Puppy love, also known as a crush, is an informal term for feelings of romantic love, often felt during childhood and early adolescence. It is an infatuation usually developed by someone's looks and attractiveness at first sight.  Such feelings fade away when the object of attraction stays out of sight for a while, whereas the feeling of real love takes a long time to develop and does not fade with time and or in the absence of the other. It is named for its resemblance to the adoring, worshipful affection that may be felt by a puppy. Puppy love typically lasts between 2 months and 2 years, and is thought to be fueled by preadolescent hormones. Some scientists, however, think it is initiated as a result of the natural development of the brain at the onset of preadolescence.

The term can be used in a derogatory fashion, presuming the affair to be shallow and transient in comparison to other forms of love. Sigmund Freud, however, was far from underestimating the power of early love, recognizing the validity of "the proverbial durability of first loves".

Characteristics
Puppy love is a common experience in the process of maturing.
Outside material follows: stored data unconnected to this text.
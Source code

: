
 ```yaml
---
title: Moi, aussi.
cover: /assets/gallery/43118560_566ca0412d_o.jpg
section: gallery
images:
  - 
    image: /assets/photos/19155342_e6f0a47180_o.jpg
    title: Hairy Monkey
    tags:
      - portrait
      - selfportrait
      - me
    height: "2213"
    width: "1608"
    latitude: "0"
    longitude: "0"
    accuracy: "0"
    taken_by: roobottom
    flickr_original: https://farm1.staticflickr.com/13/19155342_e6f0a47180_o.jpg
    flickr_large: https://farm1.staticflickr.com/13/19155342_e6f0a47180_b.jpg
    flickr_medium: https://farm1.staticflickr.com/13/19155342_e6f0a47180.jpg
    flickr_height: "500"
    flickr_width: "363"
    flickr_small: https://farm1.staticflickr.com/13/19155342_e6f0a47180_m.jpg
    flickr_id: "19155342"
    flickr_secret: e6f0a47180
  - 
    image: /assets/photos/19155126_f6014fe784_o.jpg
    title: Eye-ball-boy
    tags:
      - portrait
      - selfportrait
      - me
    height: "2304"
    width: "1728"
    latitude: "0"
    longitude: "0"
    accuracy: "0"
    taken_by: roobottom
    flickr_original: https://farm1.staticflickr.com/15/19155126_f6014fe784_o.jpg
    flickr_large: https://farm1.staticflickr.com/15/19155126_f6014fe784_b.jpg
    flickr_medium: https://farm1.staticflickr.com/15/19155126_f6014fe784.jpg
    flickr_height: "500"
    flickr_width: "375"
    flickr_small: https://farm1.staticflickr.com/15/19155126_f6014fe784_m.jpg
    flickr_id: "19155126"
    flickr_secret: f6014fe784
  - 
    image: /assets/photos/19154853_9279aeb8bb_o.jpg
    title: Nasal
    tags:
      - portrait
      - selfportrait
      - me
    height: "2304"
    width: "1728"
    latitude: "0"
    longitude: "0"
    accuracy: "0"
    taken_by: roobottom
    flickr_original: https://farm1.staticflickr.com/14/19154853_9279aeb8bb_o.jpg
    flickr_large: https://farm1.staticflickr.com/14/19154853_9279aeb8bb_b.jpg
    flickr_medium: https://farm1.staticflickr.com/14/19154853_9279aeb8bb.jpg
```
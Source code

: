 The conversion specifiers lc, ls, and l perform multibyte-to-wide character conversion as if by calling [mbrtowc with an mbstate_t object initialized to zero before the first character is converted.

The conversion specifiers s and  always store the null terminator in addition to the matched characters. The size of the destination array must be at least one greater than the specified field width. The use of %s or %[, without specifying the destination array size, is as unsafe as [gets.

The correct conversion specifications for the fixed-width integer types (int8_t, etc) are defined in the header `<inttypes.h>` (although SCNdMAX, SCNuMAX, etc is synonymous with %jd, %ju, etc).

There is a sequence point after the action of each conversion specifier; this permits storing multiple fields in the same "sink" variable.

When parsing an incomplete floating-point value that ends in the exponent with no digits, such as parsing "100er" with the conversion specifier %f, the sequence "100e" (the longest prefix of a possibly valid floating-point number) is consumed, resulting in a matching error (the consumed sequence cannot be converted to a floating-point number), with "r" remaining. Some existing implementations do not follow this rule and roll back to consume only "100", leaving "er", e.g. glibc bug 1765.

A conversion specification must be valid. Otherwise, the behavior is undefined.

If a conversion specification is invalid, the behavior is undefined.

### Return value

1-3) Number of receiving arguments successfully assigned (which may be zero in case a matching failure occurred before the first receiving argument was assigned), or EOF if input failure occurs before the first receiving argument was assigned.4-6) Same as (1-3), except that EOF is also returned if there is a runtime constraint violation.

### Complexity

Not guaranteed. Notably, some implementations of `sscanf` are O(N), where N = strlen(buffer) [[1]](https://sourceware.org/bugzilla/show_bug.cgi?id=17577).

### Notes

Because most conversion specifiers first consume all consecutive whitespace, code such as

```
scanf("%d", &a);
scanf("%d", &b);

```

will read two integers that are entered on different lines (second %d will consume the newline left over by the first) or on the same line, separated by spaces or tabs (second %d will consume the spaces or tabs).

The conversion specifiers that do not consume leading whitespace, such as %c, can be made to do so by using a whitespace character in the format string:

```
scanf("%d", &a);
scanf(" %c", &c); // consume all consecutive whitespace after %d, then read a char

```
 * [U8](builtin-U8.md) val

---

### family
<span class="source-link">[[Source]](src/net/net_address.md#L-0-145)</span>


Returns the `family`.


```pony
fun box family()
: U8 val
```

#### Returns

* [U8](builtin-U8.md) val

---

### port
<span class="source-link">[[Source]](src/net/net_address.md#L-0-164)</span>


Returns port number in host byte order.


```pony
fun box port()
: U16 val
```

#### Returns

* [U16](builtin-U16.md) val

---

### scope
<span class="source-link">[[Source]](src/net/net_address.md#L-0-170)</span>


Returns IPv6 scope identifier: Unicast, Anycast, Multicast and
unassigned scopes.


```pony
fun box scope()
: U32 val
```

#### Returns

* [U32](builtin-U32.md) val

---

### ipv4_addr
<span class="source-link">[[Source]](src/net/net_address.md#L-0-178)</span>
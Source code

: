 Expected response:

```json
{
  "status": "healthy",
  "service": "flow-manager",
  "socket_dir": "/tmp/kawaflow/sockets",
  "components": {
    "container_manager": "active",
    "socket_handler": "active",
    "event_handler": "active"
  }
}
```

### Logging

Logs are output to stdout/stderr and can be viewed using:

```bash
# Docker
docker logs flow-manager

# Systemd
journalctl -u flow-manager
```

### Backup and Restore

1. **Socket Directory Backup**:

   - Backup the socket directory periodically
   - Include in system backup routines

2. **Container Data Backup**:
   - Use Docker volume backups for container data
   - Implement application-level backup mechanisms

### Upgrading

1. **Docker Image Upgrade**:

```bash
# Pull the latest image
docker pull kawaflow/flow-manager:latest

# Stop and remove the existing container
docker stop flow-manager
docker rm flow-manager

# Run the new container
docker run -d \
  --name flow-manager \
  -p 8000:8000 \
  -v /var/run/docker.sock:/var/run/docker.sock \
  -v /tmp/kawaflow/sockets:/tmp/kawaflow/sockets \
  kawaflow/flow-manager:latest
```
The object of attachment may be a peer, but the term can also describe the fondness of a child for an adult. Most often, the object of the child's infatuation is someone years older, like a teacher, friend of the family, actor, or musician, about whom the child will spend their time daydreaming or fantasizing. 

A crush is described as a coming-of-age experience where the child is given a sense of individualism because they feel intimate emotions for a person not part of their own family.

In popular culture
Canadian singer Paul Anka wrote and released the single "Puppy Love" in 1960, reaching number 2 in the Billboard Hot 100. The remake by Donny Osmond peaked at number 1 in the UK Singles Chart and number 3 in the US in 1972. Country singer Dolly Parton's first single, released in the 1950s when she was a child, was also called "Puppy Love". Singer Barbara Lewis released a song entitled "Puppy Love" in January 1964. Australian rock band Front End Loader featured a song called "Puppy Love" on their 1992 eponymous album. Bow Wow released a song called "Puppy Love" in January 2001. Hip hop artist Brother Ali wrote a song about puppy love titled "You Say (Puppy Love)". The electric powwow group A Tribe Called Red released a song titled "Native Puppy Love" on their self-titled album.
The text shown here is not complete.